Fastidious foam: the not so exquisite corpses of Hany Armanious

Hany Armanious
Empathy Chart

The old surrealist game of exquisite corpse was once again rinsed off and hung out to dry at Roslyn Oxley9 last Thursday night. If unfamiliar with the game, its what Breton and the rest of the surrealists used to make - something from bits of nothing in the early days of the movement a century ago. This was of course, the sculptural beginnings of found object turned modern mythical edifice that filtered on through the rest of the 20th century.

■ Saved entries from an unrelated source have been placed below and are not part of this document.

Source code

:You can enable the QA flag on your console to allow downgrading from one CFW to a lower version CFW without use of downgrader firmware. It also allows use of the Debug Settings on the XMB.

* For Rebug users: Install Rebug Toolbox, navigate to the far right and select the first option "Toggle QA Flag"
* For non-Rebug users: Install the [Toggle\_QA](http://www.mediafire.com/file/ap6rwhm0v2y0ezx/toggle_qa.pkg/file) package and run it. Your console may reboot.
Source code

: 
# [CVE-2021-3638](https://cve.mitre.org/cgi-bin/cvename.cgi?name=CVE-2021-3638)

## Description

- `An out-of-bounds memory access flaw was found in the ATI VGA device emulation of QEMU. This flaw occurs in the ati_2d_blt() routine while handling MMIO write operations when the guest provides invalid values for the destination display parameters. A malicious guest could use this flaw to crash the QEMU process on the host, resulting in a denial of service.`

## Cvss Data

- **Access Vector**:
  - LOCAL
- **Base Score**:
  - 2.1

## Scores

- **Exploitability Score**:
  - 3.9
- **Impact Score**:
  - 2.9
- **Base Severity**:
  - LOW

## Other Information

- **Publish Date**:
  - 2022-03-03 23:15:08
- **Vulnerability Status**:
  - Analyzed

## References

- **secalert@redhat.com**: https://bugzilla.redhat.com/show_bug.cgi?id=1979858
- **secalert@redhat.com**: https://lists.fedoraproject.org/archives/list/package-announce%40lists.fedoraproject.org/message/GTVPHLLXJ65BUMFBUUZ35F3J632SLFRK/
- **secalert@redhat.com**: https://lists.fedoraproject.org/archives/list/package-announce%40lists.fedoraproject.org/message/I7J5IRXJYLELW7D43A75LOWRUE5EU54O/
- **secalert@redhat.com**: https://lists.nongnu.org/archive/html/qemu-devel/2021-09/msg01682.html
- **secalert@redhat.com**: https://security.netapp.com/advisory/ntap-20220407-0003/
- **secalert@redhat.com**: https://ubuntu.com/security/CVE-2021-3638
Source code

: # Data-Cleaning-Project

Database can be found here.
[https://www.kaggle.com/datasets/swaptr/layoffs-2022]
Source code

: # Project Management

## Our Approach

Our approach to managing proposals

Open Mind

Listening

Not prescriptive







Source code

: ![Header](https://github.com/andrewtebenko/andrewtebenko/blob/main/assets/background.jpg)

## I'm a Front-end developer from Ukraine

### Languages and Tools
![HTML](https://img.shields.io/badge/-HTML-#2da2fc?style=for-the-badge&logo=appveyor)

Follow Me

And now here again almost one hundred years out of date, Hany Armanious has given us something that can only be distinguished from a retrospective by the fact that he worked fastidiously with foam to reproduce found objects instead of simply using them: a manikin head on a sphinx on a box; cardboard tubes, under a log, under a gray thing...it was beautiful. At least that's what I overheard. The 20-something up-and-comers in attendance went out of the way to exercise their extended adjectives that night, though all their theater only fell on deaf ears while the older patrons of Oxley9 simply wandered around seeming a little more puzzled than usual.

Everyone agreed with admiring relief on one wall piece-slash-torn notice bound. Seems it was the only work that was almost similar enough to something that could safely be comment on...sounds confusing...go see the show and find out for yourself.

But seriously, Roslyn Oxley9's press writer Amanda Rowell leads us to believe that through these works we find an 'otherness' in the slippage of the real and unreal of every day objects. Hmmmm...despite the ambiguity of these works delaying our judgment, in no way do they transgress the object/observer relationship to mitigate the encompassing experience of the 'Uncanny Valley'. Juan Munoz or even Felix Gonzalez Torres have been extending further into anthropomorphic sculpture and found object than Armanious' work dreams of, and with no need for expensive fabrication techniques for validation. Really, these sculptures don't boil down to answer the 'intriguing' question “What is it”, as Rowell claims, they only incited the assumption that 'they don't mean anything'.

Art should insight us shouldn't it? It should move us deeper into our understanding of the human condition. And isn't there a much greater discussion of 'otherness' in that than in a reductive, labored critique of the uncanny?

A bitter taste came to my mouth whilst watching the next generation of art school students work their way through the free beers and giggle about finding their next sculpture in a wheelie bin. Seems the only insight from this show was a cheap hangover and a couple of contacts.